Work item
Give the total of lines holding the word "plugin" in the records below, and nothing else.
** Dataset records follows **
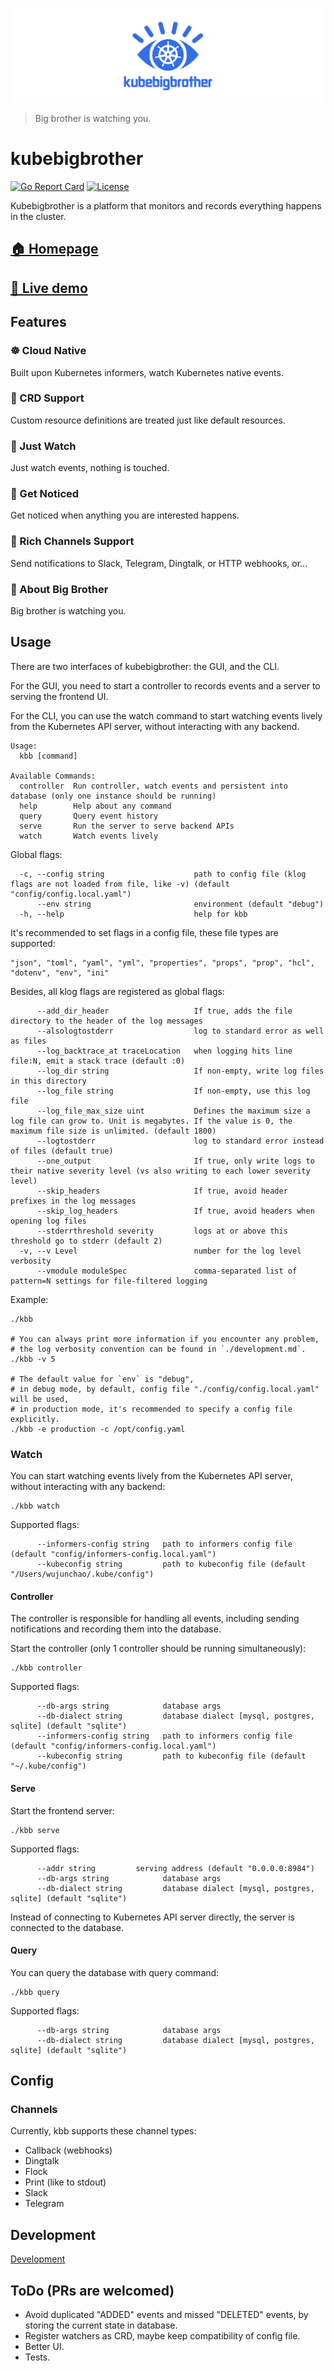 ![Icon](./public/banner.jpg)

> Big brother is watching you.

# kubebigbrother

[![Go Report Card](https://goreportcard.com/badge/github.com/spongeprojects/kubebigbrother?style=flat)](https://goreportcard.com/report/github.com/spongeprojects/kubebigbrother)
[![License](https://img.shields.io/github/license/spongeprojects/kubebigbrother?color=blue)](https://github.com/spongeprojects/kubebigbrother/blob/main/LICENSE)

Kubebigbrother is a platform that monitors and records everything happens in the cluster.

## [🏠 Homepage](https://kubebigbrother.spongeprojects.com/)

## [🥳 Live demo](http://kubebigbrother-demo.spongeprojects.com/)

## Features

### ☸️ Cloud Native

Built upon Kubernetes informers, watch Kubernetes native events.

### 🔩 CRD Support

Custom resource definitions are treated just like default resources.

### 🔭 Just Watch

Just watch events, nothing is touched.

### 💌 Get Noticed

Get noticed when anything you are interested happens.

### 🤗 Rich Channels Support

Send notifications to Slack, Telegram, Dingtalk, or HTTP webhooks, or...

### 👀 About Big Brother

Big brother is watching you.

## Usage

There are two interfaces of kubebigbrother: the GUI, and the CLI.

For the GUI, you need to start a controller to records events and a server to serving the frontend UI.

For the CLI, you can use the watch command to start watching events lively from the Kubernetes API server, without
interacting with any backend.

```text
Usage:
  kbb [command]

Available Commands:
  controller  Run controller, watch events and persistent into database (only one instance should be running)
  help        Help about any command
  query       Query event history
  serve       Run the server to serve backend APIs
  watch       Watch events lively
```

Global flags:

```text
  -c, --config string                    path to config file (klog flags are not loaded from file, like -v) (default "config/config.local.yaml")
      --env string                       environment (default "debug")
  -h, --help                             help for kbb
```

It's recommended to set flags in a config file, these file types are supported:

```text
"json", "toml", "yaml", "yml", "properties", "props", "prop", "hcl", "dotenv", "env", "ini"
```

Besides, all klog flags are registered as global flags:

```text
      --add_dir_header                   If true, adds the file directory to the header of the log messages
      --alsologtostderr                  log to standard error as well as files
      --log_backtrace_at traceLocation   when logging hits line file:N, emit a stack trace (default :0)
      --log_dir string                   If non-empty, write log files in this directory
      --log_file string                  If non-empty, use this log file
      --log_file_max_size uint           Defines the maximum size a log file can grow to. Unit is megabytes. If the value is 0, the maximum file size is unlimited. (default 1800)
      --logtostderr                      log to standard error instead of files (default true)
      --one_output                       If true, only write logs to their native severity level (vs also writing to each lower severity level)
      --skip_headers                     If true, avoid header prefixes in the log messages
      --skip_log_headers                 If true, avoid headers when opening log files
      --stderrthreshold severity         logs at or above this threshold go to stderr (default 2)
  -v, --v Level                          number for the log level verbosity
      --vmodule moduleSpec               comma-separated list of pattern=N settings for file-filtered logging
```

Example:

```shell
./kbb

# You can always print more information if you encounter any problem,
# the log verbosity convention can be found in `./development.md`.
./kbb -v 5

# The default value for `env` is "debug",
# in debug mode, by default, config file "./config/config.local.yaml" will be used, 
# in production mode, it's recommended to specify a config file explicitly.
./kbb -e production -c /opt/config.yaml
```

### Watch

You can start watching events lively from the Kubernetes API server, without interacting with any backend:

```shell
./kbb watch
```

Supported flags:

```text
      --informers-config string   path to informers config file (default "config/informers-config.local.yaml")
      --kubeconfig string         path to kubeconfig file (default "/Users/wujunchao/.kube/config")
```

#### Controller

The controller is responsible for handling all events, including sending notifications and recording them into the
database.

Start the controller (only 1 controller should be running simultaneously):

```shell
./kbb controller
```

Supported flags:

```text
      --db-args string            database args
      --db-dialect string         database dialect [mysql, postgres, sqlite] (default "sqlite")
      --informers-config string   path to informers config file (default "config/informers-config.local.yaml")
      --kubeconfig string         path to kubeconfig file (default "~/.kube/config")
```

#### Serve

Start the frontend server:

```shell
./kbb serve
```

Supported flags:

```text
      --addr string         serving address (default "0.0.0.0:8984")
      --db-args string            database args
      --db-dialect string         database dialect [mysql, postgres, sqlite] (default "sqlite")
```

Instead of connecting to Kubernetes API server directly, the server is connected to the database.

#### Query

You can query the database with query command:

```shell
./kbb query
```

Supported flags:

```text
      --db-args string            database args
      --db-dialect string         database dialect [mysql, postgres, sqlite] (default "sqlite")
```

## Config

### Channels

Currently, kbb supports these channel types:

- Callback (webhooks)
- Dingtalk
- Flock
- Print (like to stdout)  
- Slack
- Telegram

## Development

[Development](./development.md)

## ToDo (PRs are welcomed)

- Avoid duplicated "ADDED" events and missed "DELETED" events, by storing the current state in database.
- Register watchers as CRD, maybe keep compatibility of config file.
- Better UI.
- Tests.

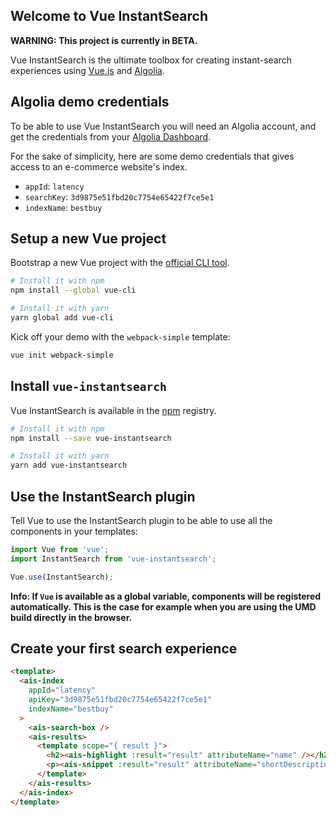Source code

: ## Welcome to Vue InstantSearch

**WARNING: This project is currently in BETA.**

Vue InstantSearch is the ultimate toolbox for creating instant-search
experiences using [Vue.js](https://vuejs.org/) and [Algolia](https://www.algolia.com/).

## Algolia demo credentials

To be able to use Vue InstantSearch you will need an Algolia account, and
get the credentials from your [Algolia Dashboard](https://www.algolia.com/api-keys).

For the sake of simplicity, here are some demo credentials that gives access to
an e-commerce website's index.

 - `appId`: `latency`
 - `searchKey`: `3d9875e51fbd20c7754e65422f7ce5e1`
 - `indexName`: `bestbuy`

## Setup a new Vue project

Bootstrap a new Vue project with the [official CLI tool](https://vuejs.org/v2/guide/installation.html#CLI).

```sh
# Install it with npm
npm install --global vue-cli

# Install it with yarn
yarn global add vue-cli
```

Kick off your demo with the `webpack-simple` template:

```sh
vue init webpack-simple
```

## Install `vue-instantsearch`

Vue InstantSearch is available in the [npm](https://www.npmjs.com) registry.

```sh
# Install it with npm
npm install --save vue-instantsearch

# Install it with yarn
yarn add vue-instantsearch
```

## Use the InstantSearch plugin

Tell Vue to use the InstantSearch plugin to be able to use all the components
in your templates:

```js
import Vue from 'vue';
import InstantSearch from 'vue-instantsearch';

Vue.use(InstantSearch);
```

**Info: If `Vue` is available as a global variable, components will be registered automatically.
This is the case for example when you are using the UMD build directly in the browser.**



## Create your first search experience

```html
<template>
  <ais-index
    appId="latency"
    apiKey="3d9875e51fbd20c7754e65422f7ce5e1"
    indexName="bestbuy"
  >
    <ais-search-box />
    <ais-results>
      <template scope="{ result }">
        <h2><ais-highlight :result="result" attributeName="name" /></h2>
        <p><ais-snippet :result="result" attributeName="shortDescription" /></p>
      </template>
    </ais-results>
  </ais-index>
</template>
```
** End of Dataset records **
Expected answer
2